The way we keep time is imperfect, and it's causing plenty of problems for modern society.
But what scientists at the International Bureau of Weights and Measures in Paris, France (BIPM) have been considering eliminating next month could fundamentally change the way we tell time, and most people don't even know it exists. They plan on deciding whether or not to eliminate "leap seconds" from Coordinated Universal Time (UTC).
Most people are aware of leap years, which add an extra day (tacked on to the end of February) every four years in order to adjust for the extra partial day in Earth's yearly rotation around the sun. But leap seconds serve a much less predictable purpose: adding a second to the clock in an unpredictable pattern to account for slight, unpredictable changes in the Earth's rotation on its axis, caused by things like the gradual slowing of Earth's rotation caused by the friction of ocean tides or the gravitational pull of the moon.
Simply put, every now and then we have to stop the clock for a second, so the Earth's rotation can catch up to our measurement of time.

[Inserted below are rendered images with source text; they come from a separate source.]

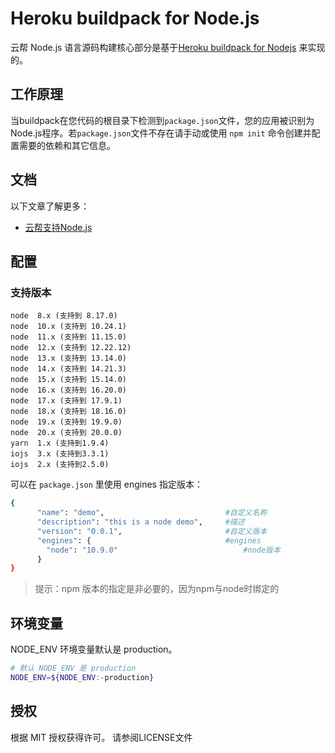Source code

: # Heroku buildpack for Node.js

云帮 Node.js 语言源码构建核心部分是基于[Heroku buildpack for Nodejs](https://github.com/heroku/heroku-buildpack-nodejs) 来实现的。

## 工作原理

当buildpack在您代码的根目录下检测到`package.json`文件，您的应用被识别为Node.js程序。若`package.json`文件不存在请手动或使用 `npm init` 命令创建并配置需要的依赖和其它信息。

## 文档

以下文章了解更多：

- [云帮支持Node.js](http://www.rainbond.com/docs/stable/user-lang-docs/ndjs/lang-ndjs-overview.html)


## 配置

### 支持版本

```
node  8.x (支持到 8.17.0)
node  10.x (支持到 10.24.1)
node  11.x (支持到 11.15.0)
node  12.x (支持到 12.22.12)
node  13.x (支持到 13.14.0)
node  14.x (支持到 14.21.3)
node  15.x (支持到 15.14.0)
node  16.x (支持到 16.20.0)
node  17.x (支持到 17.9.1)
node  18.x (支持到 18.16.0)
node  19.x (支持到 19.9.0)
node  20.x (支持到 20.0.0)
yarn  1.x (支持到1.9.4)
iojs  3.x (支持到3.3.1)
iojs  2.x (支持到2.5.0)
```

可以在 `package.json` 里使用 engines 指定版本：

```bash
{
      "name": "demo",							#自定义名称
      "description": "this is a node demo",		#描述
      "version": "0.0.1",						#自定义版本
      "engines": {								#engines
        "node": "10.9.0"							#node版本
      }
}
```

> 提示：npm 版本的指定是非必要的，因为npm与node时绑定的

## **环境变量**

NODE_ENV 环境变量默认是 production。

```bash
# 默认 NODE_ENV 是 production
NODE_ENV=${NODE_ENV:-production}
```

## 授权

根据 MIT 授权获得许可。 请参阅LICENSE文件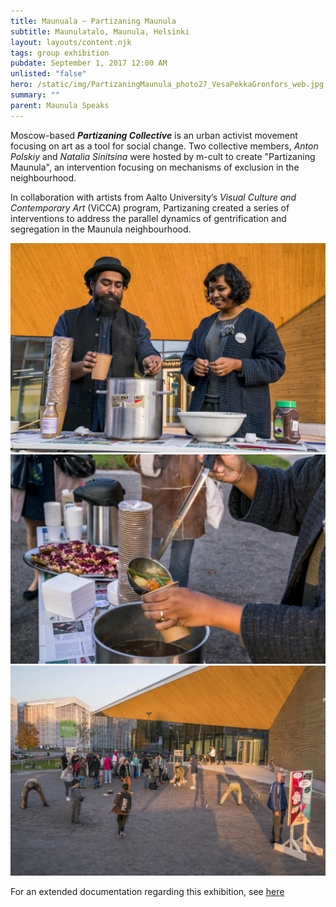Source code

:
 ```yaml
---
title: Maunuala ~ Partizaning Maunula
subtitle: Maunulatalo, Maunula, Helsinki
layout: layouts/content.njk
tags: group exhibition
pubdate: September 1, 2017 12:00 AM
unlisted: "false"
hero: /static/img/PartizaningMaunula_photo27_VesaPekkaGronfors_web.jpg
summary: ""
parent: Maunula Speaks
---
```

Moscow-based ***Partizaning Collective*** is an urban activist movement focusing on art as a tool for social change. Two collective members, *Anton Polskiy* and *Natalia Sinitsina* were hosted by m-cult to create "Partizaning Maunula", an intervention focusing on mechanisms of exclusion in the neighbourhood.

In collaboration with artists from Aalto University’s *Visual Culture and Contemporary Art* (ViCCA) program, Partizaning created a series of interventions to address the parallel dynamics of gentrification and segregation in the Maunula neighbourhood.

![](/static/img/partizaningmaunula-ali-vidha-soup_photovesapekkagronfors-web.jpg)
![](/static/img/PartizaningMaunula-Soup2_photoVesaPekkaGronfors-web.jpg)
![](/static/img/PartizaningMaunula_photo27_VesaPekkaGronfors_web.jpg)

For an extended documentation regarding this exhibition, see [here](https://www.m-cult.org/node/698)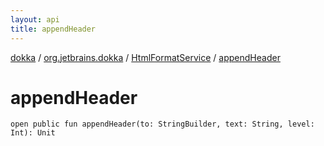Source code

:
 ```yaml
---
layout: api
title: appendHeader
---
```

[dokka](../../index.html) / [org.jetbrains.dokka](../index.html) / [HtmlFormatService](index.html) / [appendHeader](appendHeader.html)


# appendHeader



```
open public fun appendHeader(to: StringBuilder, text: String, level: Int): Unit
```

According to a press release from BIPM, government representatives at the World Radio Conference of the International Telecommunication Union in Geneva, Switzerland will decide whether or not these adjustments are to continue when they convene in January 2012. While many might think this ruins our fundamental perception of time (or, perhaps, that it could diverge real astronomical time from our atomic measurement of time), scientists say the effect would likely be minimal.
In an interview with New Scientist, Felicitas Arias BIPM's "time director" explained that the difference between astronomical time and the unadjusted atomic time scale would be about half an hour in 600 years, so adjustments wouldn't be made in the near future:
It was agreed some years ago that we should not think of any kind of adjustment in the near future, the next 100 or 200 years. In about the year 2600 we will have a half-hour divergence. However, we don't know how time-keeping will be then, or how technology will be. So we cannot rule for the next six or seven generations.
In 100 years we will only see a 1-minute divergence, however, due to time zones, many already see up to half an hour in divergence from astronomical time.
While the change seems simple enough, it has major implications for technology, namely GPS systems that rely on precise timing to coordinate locations, BIPM discussed in a more recent release. By abolishing these pesky little differences (which occur about once every 1.5 years) greater safety can be ensured without sudden, unexpected stops in time.
Currently, BIPM calculates UTC based on an average of measurements from 400 atomic clocks around the world and UTC never differs from the time defined by the rotation of the Earth (UT1) by more than .9 seconds due to "leap seconds."